9. Outlier Indicator Features

Rather than removing outliers, creating features that flag their presence can provide valuable information to your model. This is particularly useful in fraud detection, quality control, or any domain where anomalies are meaningful.

This approach preserves the information content of outliers while preventing them from dominating your model’s training process.

# Data with potential outliers (e.g., transaction amounts)

amounts = np.array([25, 30, 28, 32, 500, 29, 31, 27, 33, 26])

 

# One-liner: Create outlier indicator features  

outlier_flags = ((amounts < np.percentile(amounts, 5)) |

                 (amounts > np.percentile(amounts, 95))).astype(int)

print(outlier_flags)

Output:

This technique uses the 5th and 95th percentiles as outlier thresholds, flagging any values outside this range. The boolean result is converted to integers, creating binary features that indicate anomalous observations. You can adjust the percentile thresholds based on your domain knowledge and the acceptable false positive rate.

10. Frequency Encoding for Categorical Variables

Frequency encoding replaces categorical values with their occurrence counts, which can be more informative than arbitrary label encoding. This is particularly useful when category frequency correlates with your target variable.

# Categorical data (e.g., product categories)

categories = np.array([‘Electronics’, ‘Books’, ‘Electronics’, ‘Clothing’,

                      ‘Books’, ‘Electronics’, ‘Home’, ‘Books’])

 

# One-liner: Frequency encode

unique_cats, counts = np.unique(categories, return_counts=True)

freq_encoded = np.array([counts[np.where(unique_cats == cat)[0][0]] for cat in categories])

print(freq_encoded)  

Output:

This approach first uses np.unique() to find all unique categories and their counts. Then, for each original category value, it looks up the corresponding frequency count. The result is a numerical feature where each value represents how often that category appears in the dataset, providing the model with information about category popularity or rarity.

Best Practices for Feature Engineering

When you’re creating new and more representative, please keep the following in mind:

Memory efficiency: When working with large datasets, consider the memory implications of feature engineering. Some operations can significantly increase your dataset size.

Feature selection: More features aren’t always better.
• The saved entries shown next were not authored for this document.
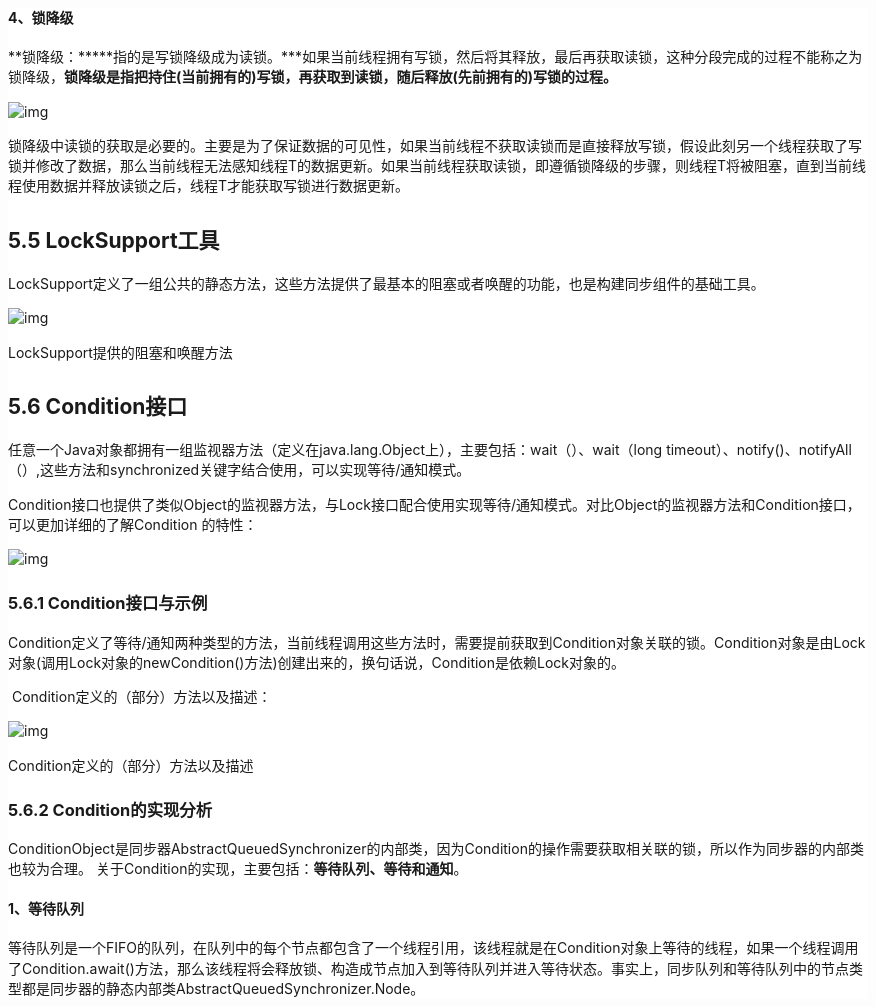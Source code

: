 ####     4、锁降级

​        **锁降级：*****指的是写锁降级成为读锁。***如果当前线程拥有写锁，然后将其释放，最后再获取读锁，这种分段完成的过程不能称之为锁降级，**锁降级是指把持住(当前拥有的)写锁，再获取到读锁，随后释放(先前拥有的)写锁的过程。**



![img](https://upload-images.jianshu.io/upload_images/5376408-2f1e8ed06b609d6b.png?imageMogr2/auto-orient/strip%7CimageView2/2/w/543/format/webp)

​        锁降级中读锁的获取是必要的。主要是为了保证数据的可见性，如果当前线程不获取读锁而是直接释放写锁，假设此刻另一个线程获取了写锁并修改了数据，那么当前线程无法感知线程T的数据更新。如果当前线程获取读锁，即遵循锁降级的步骤，则线程T将被阻塞，直到当前线程使用数据并释放读锁之后，线程T才能获取写锁进行数据更新。

## 5.5  LockSupport工具

​        LockSupport定义了一组公共的静态方法，这些方法提供了最基本的阻塞或者唤醒的功能，也是构建同步组件的基础工具。



![img](https://upload-images.jianshu.io/upload_images/5376408-a83d39f061f65b2c.png?imageMogr2/auto-orient/strip%7CimageView2/2/w/756/format/webp)

LockSupport提供的阻塞和唤醒方法

## 5.6  Condition接口

​        任意一个Java对象都拥有一组监视器方法（定义在java.lang.Object上），主要包括：wait（）、wait（long  timeout）、notify()、notifyAll（）,这些方法和synchronized关键字结合使用，可以实现等待/通知模式。

​        Condition接口也提供了类似Object的监视器方法，与Lock接口配合使用实现等待/通知模式。对比Object的监视器方法和Condition接口，可以更加详细的了解Condition 的特性：



![img](https://upload-images.jianshu.io/upload_images/5376408-ddf64b0e7723c583.png?imageMogr2/auto-orient/strip%7CimageView2/2/w/854/format/webp)

###     5.6.1  Condition接口与示例

​         Condition定义了等待/通知两种类型的方法，当前线程调用这些方法时，需要提前获取到Condition对象关联的锁。Condition对象是由Lock对象(调用Lock对象的newCondition()方法)创建出来的，换句话说，Condition是依赖Lock对象的。

​        Condition定义的（部分）方法以及描述：



![img](https://upload-images.jianshu.io/upload_images/5376408-459865743c0975aa.png?imageMogr2/auto-orient/strip%7CimageView2/2/w/854/format/webp)

Condition定义的（部分）方法以及描述

###     5.6.2 Condition的实现分析

​        ConditionObject是同步器AbstractQueuedSynchronizer的内部类，因为Condition的操作需要获取相关联的锁，所以作为同步器的内部类也较为合理。 关于Condition的实现，主要包括：**等待队列、等待和通知**。

####     1、等待队列 

​    等待队列是一个FIFO的队列，在队列中的每个节点都包含了一个线程引用，该线程就是在Condition对象上等待的线程，如果一个线程调用了Condition.await()方法，那么该线程将会释放锁、构造成节点加入到等待队列并进入等待状态。事实上，同步队列和等待队列中的节点类型都是同步器的静态内部类AbstractQueuedSynchronizer.Node。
Use techniques like correlation analysis or feature importance to select the most relevant engineered features.

Validation: Always validate your engineered features on a holdout set to ensure they improve model performance and don’t cause overfitting.
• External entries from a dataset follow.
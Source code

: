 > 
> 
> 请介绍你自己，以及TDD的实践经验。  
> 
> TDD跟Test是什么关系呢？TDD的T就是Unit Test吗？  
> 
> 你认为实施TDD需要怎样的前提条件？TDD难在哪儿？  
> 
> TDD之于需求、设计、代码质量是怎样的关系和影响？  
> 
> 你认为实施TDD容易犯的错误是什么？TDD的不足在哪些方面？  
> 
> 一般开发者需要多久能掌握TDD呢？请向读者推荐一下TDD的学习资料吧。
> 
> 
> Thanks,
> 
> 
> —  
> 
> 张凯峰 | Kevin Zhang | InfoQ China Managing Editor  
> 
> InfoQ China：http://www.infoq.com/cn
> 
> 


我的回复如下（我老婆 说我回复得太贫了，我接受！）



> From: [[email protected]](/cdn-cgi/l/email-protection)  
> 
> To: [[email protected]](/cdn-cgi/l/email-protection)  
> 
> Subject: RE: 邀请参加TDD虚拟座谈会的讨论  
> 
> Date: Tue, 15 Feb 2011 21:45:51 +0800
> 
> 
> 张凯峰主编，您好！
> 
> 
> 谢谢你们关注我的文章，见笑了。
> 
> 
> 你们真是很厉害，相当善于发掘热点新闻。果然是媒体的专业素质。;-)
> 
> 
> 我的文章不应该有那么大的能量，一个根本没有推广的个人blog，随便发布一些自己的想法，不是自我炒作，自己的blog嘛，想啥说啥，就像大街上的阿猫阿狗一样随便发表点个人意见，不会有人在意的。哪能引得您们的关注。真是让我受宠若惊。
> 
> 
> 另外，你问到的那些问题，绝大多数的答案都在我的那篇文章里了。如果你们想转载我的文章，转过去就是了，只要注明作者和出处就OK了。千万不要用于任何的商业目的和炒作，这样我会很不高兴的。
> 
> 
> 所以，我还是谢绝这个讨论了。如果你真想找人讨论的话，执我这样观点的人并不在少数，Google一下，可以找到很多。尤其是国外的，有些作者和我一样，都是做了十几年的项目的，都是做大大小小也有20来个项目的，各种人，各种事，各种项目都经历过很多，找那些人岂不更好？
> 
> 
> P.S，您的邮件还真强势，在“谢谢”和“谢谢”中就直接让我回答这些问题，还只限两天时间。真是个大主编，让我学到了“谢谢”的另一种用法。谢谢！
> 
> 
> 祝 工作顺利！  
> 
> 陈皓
Domain knowledge: The best engineered features often come from understanding your domain. These NumPy techniques are tools to implement your domain insights efficiently.

Conclusion

These NumPy one-liners are practical solutions to common feature engineering challenges.

When you’re working with time series, geospatial data, or traditional tabular datasets, these techniques will help you build more efficient and maintainable feature engineering pipelines. The key is knowing when to use each approach and how to combine them to extract the maximum signal from your data.

Remember that the best feature engineering technique is the one that helps your model learn the patterns specific to your problem domain. Use these one-liners as building blocks, but always validate their effectiveness through proper cross-validation and domain expertise. So yeah, happy feature engineering!